Genetic correlations between M1 and M305 varied from 0.78 to 1.00. Also, higher values were found in mid-lactation. However, other reports (Keown and Van Vleck, 1971; Pander et al., 1992; Ribas et al., 1994) have found significantly lower values, with genetic correlations between M1 and M305 and between M10 and M305 equal to 1.0. Moreover, when MTDFREML is used in the estimation of genetic correlations, there is a tendency for the estimates to reach +1 or -1, and the convergence to reach a local maximum. This may indicate the need for a larger data set to obtain better estimates (Van Vleck, 1992).
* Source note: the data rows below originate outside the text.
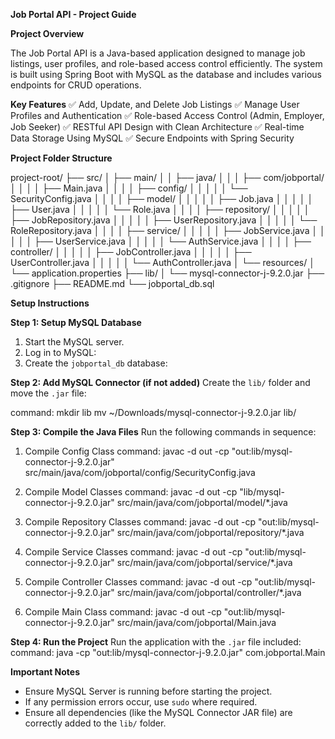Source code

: **Job Portal API - Project Guide**

**Project Overview**

The Job Portal API is a Java-based application designed to manage job listings, user profiles, and role-based access control efficiently. The system is built using Spring Boot with MySQL as the database and includes various endpoints for CRUD operations.

**Key Features**
✅ Add, Update, and Delete Job Listings
✅ Manage User Profiles and Authentication
✅ Role-based Access Control (Admin, Employer, Job Seeker)
✅ RESTful API Design with Clean Architecture
✅ Real-time Data Storage Using MySQL
✅ Secure Endpoints with Spring Security

**Project Folder Structure**

project-root/
├── src/
│   ├── main/
│   │   ├── java/
│   │   │   ├── com/jobportal/
│   │   │   │   ├── Main.java
│   │   │   │   ├── config/
│   │   │   │   │   └── SecurityConfig.java
│   │   │   │   ├── model/
│   │   │   │   │   ├── Job.java
│   │   │   │   │   ├── User.java
│   │   │   │   │   └── Role.java
│   │   │   │   ├── repository/
│   │   │   │   │   ├── JobRepository.java
│   │   │   │   │   ├── UserRepository.java
│   │   │   │   │   └── RoleRepository.java
│   │   │   │   ├── service/
│   │   │   │   │   ├── JobService.java
│   │   │   │   │   ├── UserService.java
│   │   │   │   │   └── AuthService.java
│   │   │   │   ├── controller/
│   │   │   │   │   ├── JobController.java
│   │   │   │   │   ├── UserController.java
│   │   │   │   │   └── AuthController.java
│   └── resources/
│       └── application.properties
├── lib/
│   └── mysql-connector-j-9.2.0.jar
├── .gitignore
├── README.md
└── jobportal_db.sql

**Setup Instructions**

**Step 1: Setup MySQL Database**
1. Start the MySQL server.
2. Log in to MySQL:
3. Create the `jobportal_db` database:

**Step 2: Add MySQL Connector (if not added)**
Create the `lib/` folder and move the `.jar` file:

  command: mkdir lib
           mv ~/Downloads/mysql-connector-j-9.2.0.jar lib/

**Step 3: Compile the Java Files**
Run the following commands in sequence:
1. Compile Config Class
   command: javac -d out -cp "out:lib/mysql-connector-j-9.2.0.jar" src/main/java/com/jobportal/config/SecurityConfig.java

3. Compile Model Classes
   command: javac -d out -cp "lib/mysql-connector-j-9.2.0.jar" src/main/java/com/jobportal/model/*.java

3. Compile Repository Classes
   command: javac -d out -cp "out:lib/mysql-connector-j-9.2.0.jar" src/main/java/com/jobportal/repository/*.java

4. Compile Service Classes
   command: javac -d out -cp "out:lib/mysql-connector-j-9.2.0.jar" src/main/java/com/jobportal/service/*.java

5. Compile Controller Classes
   command: javac -d out -cp "out:lib/mysql-connector-j-9.2.0.jar" src/main/java/com/jobportal/controller/*.java
6. Compile Main Class
   command: javac -d out -cp "out:lib/mysql-connector-j-9.2.0.jar" src/main/java/com/jobportal/Main.java

**Step 4: Run the Project**
Run the application with the `.jar` file included:
   command: java -cp "out:lib/mysql-connector-j-9.2.0.jar" com.jobportal.Main

**Important Notes**
- Ensure MySQL Server is running before starting the project.
- If any permission errors occur, use `sudo` where required.
- Ensure all dependencies (like the MySQL Connector JAR file) are correctly added to the `lib/` folder.

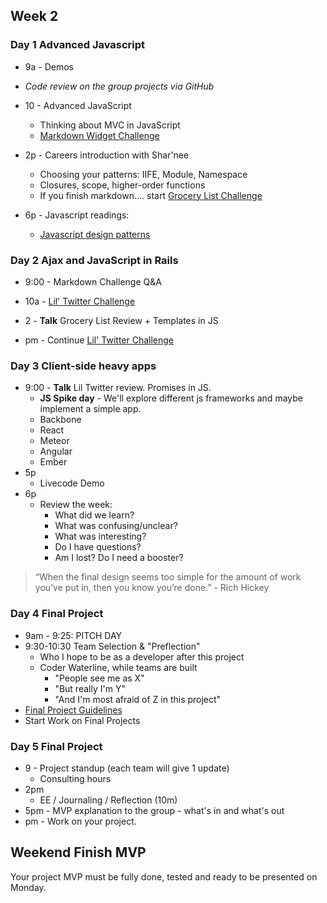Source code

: ## Week 2

### Day 1 Advanced Javascript

- 9a - Demos
- _Code review on the group projects via GitHub_
- 10 - Advanced JavaScript
  - Thinking about MVC in JavaScript
  - [Markdown Widget Challenge](../../../../markdown-widget-challenge)
- 2p - Careers introduction with Shar'nee
  - Choosing your patterns: IIFE, Module, Namespace
  - Closures, scope, higher-order functions
  - If you finish markdown.... start [Grocery List Challenge](../../../../behavior-drill-grocery-list-challenge) 

- 6p - Javascript readings:
  - [Javascript design patterns](http://addyosmani.com/resources/essentialjsdesignpatterns/book/)

### Day 2 Ajax and JavaScript in Rails
- 9:00 - Markdown Challenge Q&A
- 10a - [Lil' Twitter Challenge](../../../../lil-twitter-challenge)
- 2 - **Talk** Grocery List Review  + Templates in JS

- pm - Continue [Lil' Twitter Challenge](../../../../lil-twitter-challenge)

### Day 3 Client-side heavy apps

- 9:00 - **Talk** Lil Twitter review. Promises in JS.
  - **JS Spike day**  - We'll explore different js frameworks and maybe implement a simple app.
   * Backbone
   * React
   * Meteor
   * Angular
   * Ember
- 5p
     - Livecode Demo
- 6p
  - Review the week:
    - What did we learn?
    - What was confusing/unclear?
    - What was interesting?
    - Do I have questions?
    - Am I lost? Do I need a booster?


> “When the final design seems too simple for the amount of work you’ve put in, then you know you’re done.” - Rich Hickey

### Day 4 Final Project

- 9am - 9:25: PITCH DAY
- 9:30-10:30 Team Selection &amp; "Preflection"
   - Who I hope to be as a developer after this project
   - Coder Waterline, while teams are built
      - "People see me as X"
      - "But really I'm Y"
      - "And I'm most afraid of Z in this project"
- [Final Project Guidelines](./final-project-directions)
- Start Work on Final Projects

### Day 5 Final Project

- 9 - Project standup (each team will give 1 update)
  - Consulting hours
- 2pm
   - EE / Journaling / Reflection (10m)
- 5pm - MVP explanation to the group - what's in and what's out
- pm - Work on your project.

## Weekend Finish MVP

Your project MVP must be fully done, tested and ready to be presented on Monday.
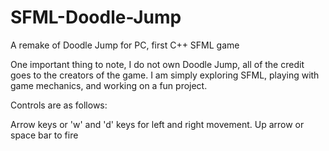 # SFML-Doodle-Jump
A remake of Doodle Jump for PC, first C++ SFML game

One important thing to note, I do not own Doodle Jump, all of the credit goes to the creators of the game.
I am simply exploring SFML, playing with game mechanics, and working on a fun project.

Controls are as follows:

  Arrow keys or 'w' and 'd' keys for left and right movement.
  Up arrow or space bar to fire

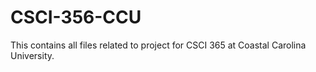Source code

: # CSCI-356-CCU

This contains all files related to project for CSCI 365 at Coastal Carolina University.
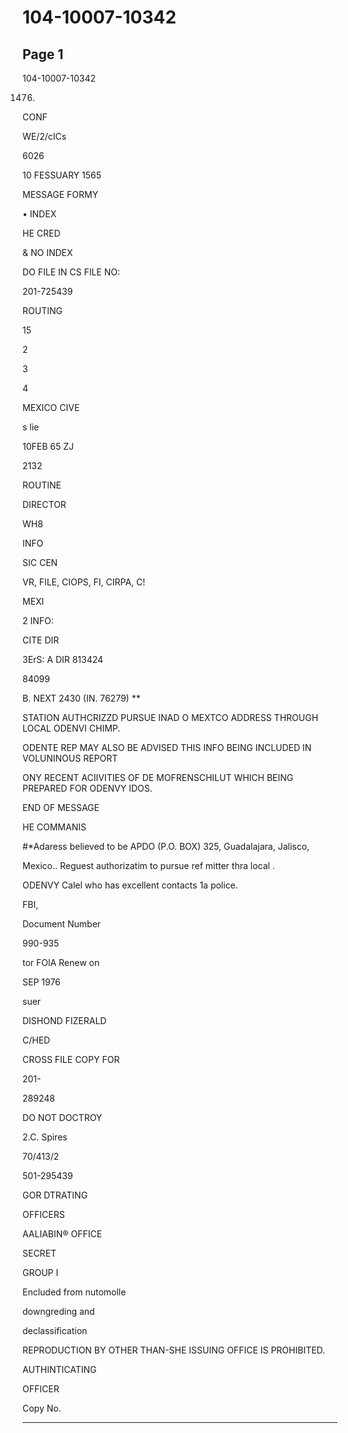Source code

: # 104-10007-10342

## Page 1

104-10007-10342

1476.

CONF

WE/2/cICs

6026

10 FESSUARY 1565

MESSAGE FORMY

• INDEX

HE CRED

& NO INDEX

DO FILE IN CS FILE NO:

201-725439

ROUTING

15

2

3

4

MEXICO CIVE

s lie

10FEB 65 ZJ

2132

ROUTINE

DIRECTOR

WH8

INFO

SIC CEN

VR, FILE, CIOPS, FI, CIRPA, C!

MEXI

2 INFO:

CITE DIR

3ErS: A DIR 813424

84099

B. NEXT 2430 (IN. 76279) **

STATION AUTHCRIZZD PURSUE INAD O MEXTCO ADDRESS THROUGH LOCAL ODENVI CHIMP.

ODENTE REP MAY ALSO BE ADVISED THIS INFO BEING INCLUDED IN VOLUNINOUS REPORT

ONY RECENT ACIIVITIES OF DE MOFRENSCHILUT WHICH BEING PREPARED FOR ODENVY IDOS.

END OF MESSAGE

HE COMMANIS

#*Adaress believed to be APDO (P.O. BOX) 325, Guadalajara, Jalisco,

Mexico.. Reguest authorizatim to pursue ref mitter thra local .

ODENVY Calel who has excellent contacts 1a police.

FBI,

Document Number

990-935

tor FOlA Renew on

SEP 1976

suer

DISHOND FIZERALD

C/HED

CROSS FILE COPY FOR

201-

289248

DO NOT DOCTROY

2.C. Spires

70/413/2

501-295439

GOR DTRATING

OFFICERS

AALIABIN® OFFICE

SECRET

GROUP I

Encluded from nutomolle

downgreding and

declassification

REPRODUCTION BY OTHER THAN-SHE ISSUING OFFICE IS PROHIBITED.

AUTHINTICATING

OFFICER

Copy No.

---

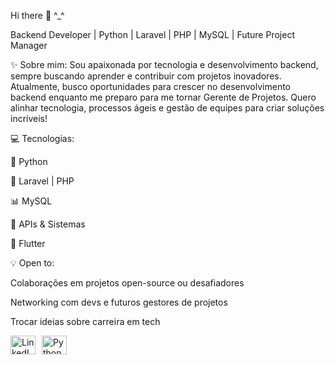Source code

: Hi there 👋 ^_^

Backend Developer | Python | Laravel | PHP | MySQL | Future Project Manager

✨ Sobre mim:
Sou apaixonada por tecnologia e desenvolvimento backend, sempre buscando aprender e contribuir com projetos inovadores. Atualmente, busco oportunidades para crescer no desenvolvimento backend enquanto me preparo para me tornar Gerente de Projetos. Quero alinhar tecnologia, processos ágeis e gestão de equipes para criar soluções incríveis!

💻 Tecnologias:

🌱 Python 

🚀 Laravel | PHP 

📊 MySQL 

🔄 APIs & Sistemas 

📱 Flutter 

💡 Open to:

Colaborações em projetos open-source ou desafiadores

Networking com devs e futuros gestores de projetos

Trocar ideias sobre carreira em tech


<div style="display: flex; gap: 10px;"> <a href="https://www.linkedin.com/in/ana-caroline-dos-santos-ribeiro-b12b912ba/"> <img align="center" alt="LinkedIn" height="30" width="40" src="https://cdn.jsdelivr.net/gh/devicons/devicon@latest/icons/linkedin/linkedin-original.svg" /> </a> <img align="center" alt="Python" height="30" width="40" src="https://cdn.jsdelivr.net/gh/devicons/devicon@latest/icons/python/python-original.svg" /> </div>
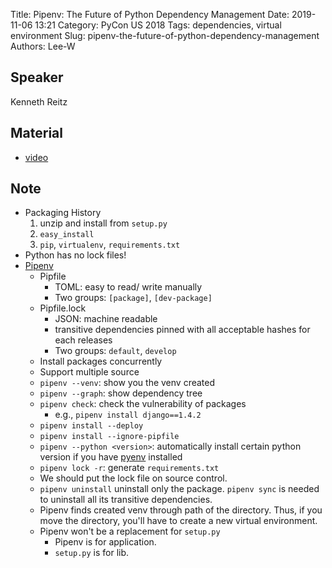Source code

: Title: Pipenv: The Future of Python Dependency Management
Date: 2019-11-06 13:21
Category: PyCon US 2018
Tags: dependencies, virtual environment
Slug: pipenv-the-future-of-python-dependency-management
Authors: Lee-W

## Speaker
Kenneth Reitz

## Material
* [video](https://www.youtube.com/watch?v=GBQAKldqgZs)

## Note
* Packaging History
    1. unzip and install from `setup.py`
    2. `easy_install`
    3. `pip`, `virtualenv`, `requirements.txt`
* Python has no lock files!
* [Pipenv](https://pipenv-fork.readthedocs.io/en/latest/)
    * Pipfile
        * TOML: easy to read/ write manually
        * Two groups: `[package]`, `[dev-package]`
    * Pipfile.lock
        * JSON: machine readable
        * transitive dependencies pinned with all acceptable hashes for each releases
        * Two groups: `default`, `develop`
    * Install packages concurrently
    * Support multiple source
    * `pipenv --venv`: show you the venv created
    * `pipenv --graph`: show dependency tree
    * `pipenv check`: check the vulnerability of packages
        * e.g., `pipenv install django==1.4.2`
    * `pipenv install --deploy`
    * `pipenv install --ignore-pipfile`
    * `pipenv --python <version>`: automatically install certain python version if you have [pyenv](https://github.com/pyenv/pyenv) installed
    * `pipenv lock -r`: generate `requirements.txt`
    * We should put the lock file on source control.
    * `pipenv uninstall` uninstall only the package. `pipenv sync` is needed to uninstall all its transitive dependencies.
    * Pipenv finds created venv through path of the directory. Thus, if you move the directory, you'll have to create a new virtual environment.
    * Pipenv won't be a replacement for `setup.py`
        * Pipenv is for application.
        * `setup.py` is for lib.
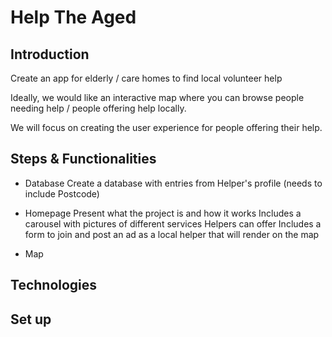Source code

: # Help The Aged

## Introduction

Create an app for elderly / care homes to find local volunteer help

Ideally, we would like an interactive map where you can browse people needing help / people offering help locally.

We will focus on creating the user experience for people offering their help.

## Steps & Functionalities

- Database
Create a database with entries from Helper's profile (needs to include Postcode)

- Homepage
Present what the project is and how it works
Includes a carousel with pictures of different services Helpers can offer
Includes a form to join and post an ad as a local helper that will render on the map

- Map


## Technologies

## Set up
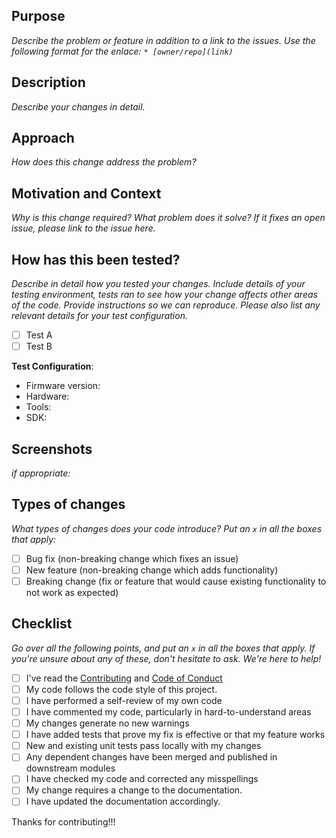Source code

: <!--- Provide a general summary of your changes in the Title above -->

## Purpose

_Describe the problem or feature in addition to a link to the issues. Use the following format for the enlace: `* [owner/repo](link)`_

## Description

_Describe your changes in detail._

## Approach

_How does this change address the problem?_

## Motivation and Context

_Why is this change required? What problem does it solve? If it fixes an open issue, please link to the issue here._

## How has this been tested?

_Describe in detail how you tested your changes. Include details of your testing environment, tests ran to see how your change affects other areas of the code. Provide instructions so we can reproduce. Please also list any relevant details for your test configuration._

- [ ] Test A
- [ ] Test B

**Test Configuration**:

- Firmware version:
- Hardware:
- Tools:
- SDK:

## Screenshots

_if appropriate:_

## Types of changes

_What types of changes does your code introduce? Put an `x` in all the boxes that apply:_

- [ ] Bug fix (non-breaking change which fixes an issue)
- [ ] New feature (non-breaking change which adds functionality)
- [ ] Breaking change (fix or feature that would cause existing functionality to not work as expected)

## Checklist

_Go over all the following points, and put an `x` in all the boxes that apply. If you're unsure about any of these, don't hesitate to ask. We're here to help!_

- [ ] I've read the [Contributing][contributing-url] and [Code of Conduct][codeofconduct-url]
- [ ] My code follows the code style of this project.
- [ ] I have performed a self-review of my own code
- [ ] I have commented my code, particularly in hard-to-understand areas
- [ ] My changes generate no new warnings
- [ ] I have added tests that prove my fix is effective or that my feature works
- [ ] New and existing unit tests pass locally with my changes
- [ ] Any dependent changes have been merged and published in downstream modules
- [ ] I have checked my code and corrected any misspellings
- [ ] My change requires a change to the documentation.
- [ ] I have updated the documentation accordingly.

Thanks for contributing!!!

[contributing-url]: ../blob/main/.github/CONTRIBUTING.md
[codeofconduct-url]: ../blob/main/.github/CODE_OF_CONDUCT.md
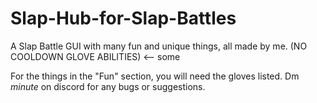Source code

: # Slap-Hub-for-Slap-Battles
A Slap Battle GUI with many fun and unique things, all made by me.
(NO COOLDOWN GLOVE ABILITIES) <-- some



For the things in the "Fun" section, you will need the gloves listed.
Dm _minute_ on discord for any bugs or suggestions.


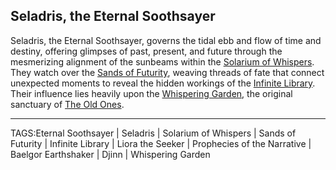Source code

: ## Seladris, the Eternal Soothsayer

Seladris, the Eternal Soothsayer, governs the tidal ebb and flow of time and destiny, offering glimpses of past, present, and future through the mesmerizing alignment of the sunbeams within the [Solarium of Whispers](../Places/Solarium%20of%20Whispers.md). They watch over the [Sands of Futurity](../Places/Sands%20of%20Futurity.md), weaving threads of fate that connect unexpected moments to reveal the hidden workings of the [Infinite Library](../Places/Infinite%20Library.md). Their influence lies heavily upon the [Whispering Garden](../Places/Whispering%20Garden.md), the original sanctuary of [The Old Ones](../Lore/The%20Old%20Ones.md).

---

TAGS:Eternal Soothsayer | Seladris | Solarium of Whispers | Sands of Futurity | Infinite Library | Liora the Seeker | Prophecies of the Narrative | Baelgor Earthshaker | Djinn | Whispering Garden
Rekaya et al. (1995) found the highest genetic correlation between the first test and M305 (0.89), but in the second half of the lactation genetic correlations between test day milk yields and M305 tended to decrease. Estimates for genetic correlations were higher than those found for phenotypic correlations, which followed the same trend in the literature, where smaller values were found in first and last test days, and the largest were in mid-lactation.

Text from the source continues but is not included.